Because PE has low correlation with public markets, adding it to a portfolio reduces overall risk. At least in theory. In practice, PE is still connected to the stock market. Valuations reference listed companies. Exits happen through IPOs or trade sales. If the stock market tanks, PE deals get harder too. Interest rates and GDP growth also matter.
On returns, the book cites research showing PE outperforms stock indexes by 500 to 800 basis points (that’s 5-8% extra per year). Annual returns for direct company investments typically land between 12% and 20%. Most fund investors in 2017-18 expected net returns of 11% or higher from their PE portfolios.
But here’s the catch. As more money has poured into PE (from about $100 billion in 1990 to $3.2 trillion in 2018), returns have gone down. More competition, more auctions, higher prices paid for companies. The easy money is gone.
Different Investors, Different Goals
Not everyone invests in PE for the same reason.
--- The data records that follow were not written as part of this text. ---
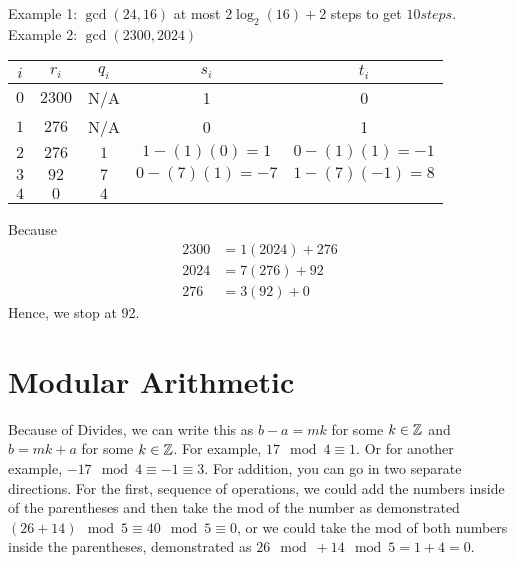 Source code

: Example 1: $\gcd(24,16)$ at most $2\log_2(16) + 2$ steps to get $10 steps$. \\

Example 2: $\gcd(2300, 2024)$

\begin{table}[htbp]
    \begin{tabular}{c|c|c|c|c}
        $i$ & $r_i$        & $q_i$ & $s_i$             & $t_i$             \\ \hline
        $0$ & $2300$       & N/A   & 1                 & 0                 \\
        $1$ & $276$        & N/A   & 0                 & 1                 \\ \hline
        $2$ & $276$        & $1$   & $1 - (1)(0) = 1$  & $0 - (1)(1) = -1$ \\ \hline
        $3$ & $\boxed{92}$ & $7$   & $0 - (7)(1) = -7$ & $1 - (7)(-1) = 8$ \\
        $4$ & $0$          & $4$   &                   &
    \end{tabular}
\end{table}

Because \begin{align*}
    2300 & = 1(2024) + 276     \\
    2024 & = 7(276) + 92       \\
    276  & = \boxed{3(92) + 0}
\end{align*} Hence, we stop at 92. \\

\section{Modular Arithmetic}


Because of \gls{Divides}, we can write this as $b - a = mk$ for some $k \in \mathbb{Z}$ and $b = mk + a$ for some $k \in \mathbb{Z}$. For example, $17\mod 4 \equiv 1$. Or for another example, $-17\mod 4 \equiv -1 \equiv 3$. For addition, you can go in two separate directions. For the first, sequence of operations, we could add the numbers inside of the parentheses and then take the mod of the number as demonstrated $(26 + 14)\mod 5 \equiv 40 \mod 5 \equiv 0$, or we could take the mod of both numbers inside the parentheses, demonstrated as $26\mod + 14\mod 5 = 1 + 4 = 0$. \\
Insurance companies actually like the early losses in PE (the “J-curve” where returns dip before rising). Why? Because those paper losses help them keep money untaxed in their accounts for future payouts. They prefer predictable cash flows and tend to invest in LBOs and growth capital.
Banks used to be big PE players but got squeezed out by regulations. Basel III rules make PE investments expensive in terms of capital reserves. Most investment banks spun off their PE arms and went back to advisory roles.
Pension funds are long-term investors by nature. They collect money now and pay it out decades later. PE fits this timeline perfectly. The illiquidity that scares other investors is not a problem when your time horizon is 20-30 years. However, pension funds face the “denominator effect”: when stocks crash but PE values stay flat, suddenly PE looks like too big a share of the portfolio on paper.
Endowments and family offices tend to chase absolute returns. They lean toward venture capital and are sometimes hands-on, sitting on boards or advising portfolio companies.
The Hidden Costs Nobody Talks About
Demaria makes a sharp point about large pension funds being “universal owners.” Their asset pools are so massive that the same company can appear in multiple parts of their portfolio. A PE fund buys a startup, grows it, and sells it through an IPO. Now it shows up in the pension fund’s public equity portfolio. The company just moved from one pocket to another, but the pension fund paid fees at every step.
Quick flips, leveraged recapitalizations, secondary buyouts, delisting and relisting. Each of these operations generates fees and costs that pile up. For a universal owner, the real question is not just what return the PE fund generated, but whether actual value was created for the company after subtracting all the friction.
The book argues that PE funds should actually last longer. Selling companies too early (6-12 months too early, according to one study) leaves 18% of additional value on the table. Longer holding periods would reduce the churn and save on costs.
Bottom Line
The main takeaway from Section 3.1 is this: private equity is not some exclusive club for Wall Street insiders. It’s an asset class that touches almost everyone through pensions, insurance, and institutional investments. The money flows from regular people, through institutional middlemen, into private companies.
The system has real benefits. Diversification, higher returns, access to companies you can’t find on any stock exchange. But it also has real costs. Layers of fees, illiquidity, and complexity that most people never see.
If you want to understand where your retirement money goes, this chapter is a good place to start.